TRY IT ::
Only the images get left out; everything else in the records is to be transcribed exactly.
● ● ●
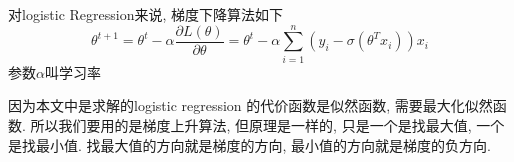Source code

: 对logistic Regression来说, 梯度下降算法如下
$$
\theta^{t + 1}
= \theta^t - \alpha \frac{\partial L(\theta)}{\partial \theta}
= \theta^t - \alpha \sum_{i = 1}^n (y_i - \sigma(\theta^T x_i)) x_i
$$
参数$\alpha$叫学习率

因为本文中是求解的logistic regression 的代价函数是似然函数, 需要最大化似然函数. 所以我们要用的是梯度上升算法, 但原理是一样的, 只是一个是找最大值, 一个是找最小值.
找最大值的方向就是梯度的方向, 最小值的方向就是梯度的负方向.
● ● ●
ANSWER TO THIS PROBLEM ::
Source code

: 对logistic Regression来说, 梯度下降算法如下
$$
\theta^{t + 1}
= \theta^t - \alpha \frac{\partial L(\theta)}{\partial \theta}
= \theta^t - \alpha \sum_{i = 1}^n (y_i - \sigma(\theta^T x_i)) x_i
$$
参数$\alpha$叫学习率

因为本文中是求解的logistic regression 的代价函数是似然函数, 需要最大化似然函数. 所以我们要用的是梯度上升算法, 但原理是一样的, 只是一个是找最大值, 一个是找最小值.
找最大值的方向就是梯度的方向, 最小值的方向就是梯度的负方向.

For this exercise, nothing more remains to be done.